Doing Business in China 2020
Course Number 1575
Professor William C. Kirby
Winter; Q3; 1.5 credits
What will it take to succeed in business in China in the years 2016-2020? As China rebalances from an investment- to a consumption-driven economy, what are the opportunities for entrepreneurs? How do foreign businesses succeed and fail in what is still the world's most dynamic economy? How do Chinese entrepreneurs move across private and public sectors? How do Chinese firms (private and state-run) "go global," and what are the opportunities for their international partners? What are the different roles of government-local, provincial, and national-in shaping the business landscape? How have family businesses come to thrive in an economy where the state still plays a large role? What are the opportunities in Hong Kong and Taiwan, as the world of "greater China" grows more integrated economically? And what difference will the 13th Five-Year Plan (2016-2020) make in all these areas? In short, where is China going-economically and politically-and how can you take part in its continued rise?
This course addresses these and other questions as it prepares Harvard Business School students for a lifetime of inescapable engagement with China. It is built around a sequence of new field cases, ranging from internet startups to revitalized SOEs, across a wide range of geographical and product markets. A new series of technical notes address the cultural, economic, political, labor, resource and environmental contexts that shape the business environment. Leading China observers and CEOs of major Chinese firms will visit the class.
Through cases, notes, discussion, and research, students explore the opportunities and risks of international and Chinese business in China and the outward expansion of Chinese firms. Special attention is paid to the markets and opportunities across "Greater China" (including Hong Kong and Taiwan). Key issues include:
- The central role of politics in business: how well do you know your Party Secretary?

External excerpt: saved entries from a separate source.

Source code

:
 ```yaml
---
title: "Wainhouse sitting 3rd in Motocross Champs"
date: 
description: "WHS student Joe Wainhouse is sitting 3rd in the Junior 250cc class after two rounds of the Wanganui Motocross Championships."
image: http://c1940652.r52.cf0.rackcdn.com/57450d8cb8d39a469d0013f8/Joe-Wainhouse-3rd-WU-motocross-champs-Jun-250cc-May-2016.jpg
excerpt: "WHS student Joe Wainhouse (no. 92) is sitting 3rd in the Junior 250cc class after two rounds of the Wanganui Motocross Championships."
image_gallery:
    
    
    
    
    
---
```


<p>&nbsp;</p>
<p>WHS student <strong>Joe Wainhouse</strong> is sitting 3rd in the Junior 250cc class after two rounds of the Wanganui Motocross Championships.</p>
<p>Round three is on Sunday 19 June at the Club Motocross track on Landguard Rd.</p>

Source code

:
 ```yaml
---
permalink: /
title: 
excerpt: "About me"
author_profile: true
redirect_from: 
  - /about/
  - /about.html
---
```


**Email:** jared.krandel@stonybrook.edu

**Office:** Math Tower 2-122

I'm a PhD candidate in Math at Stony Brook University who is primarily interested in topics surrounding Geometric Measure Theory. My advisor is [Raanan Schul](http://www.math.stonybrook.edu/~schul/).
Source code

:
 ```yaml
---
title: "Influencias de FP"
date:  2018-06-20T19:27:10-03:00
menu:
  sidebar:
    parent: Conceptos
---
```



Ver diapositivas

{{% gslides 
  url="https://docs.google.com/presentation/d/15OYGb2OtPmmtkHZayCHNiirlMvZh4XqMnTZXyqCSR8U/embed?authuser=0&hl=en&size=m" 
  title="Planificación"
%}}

- The evolution of Chinese state-owned enterprises into modern corporations operating in the global economy
- The rapid rise of private enterprise and the specific challenges facing start-ups
- The special and evolving characteristic of China's capital markets and related risks
- Strategies for protecting and developing intellectual property
- The range of opportunities and constraints posed by remaining gaps in Chinese infrastructure (in areas such as credit ratings, cold chain operations, etc
- The emergence of an increasingly powerful middle class and its impact on the consumer market and corporate social responsibility.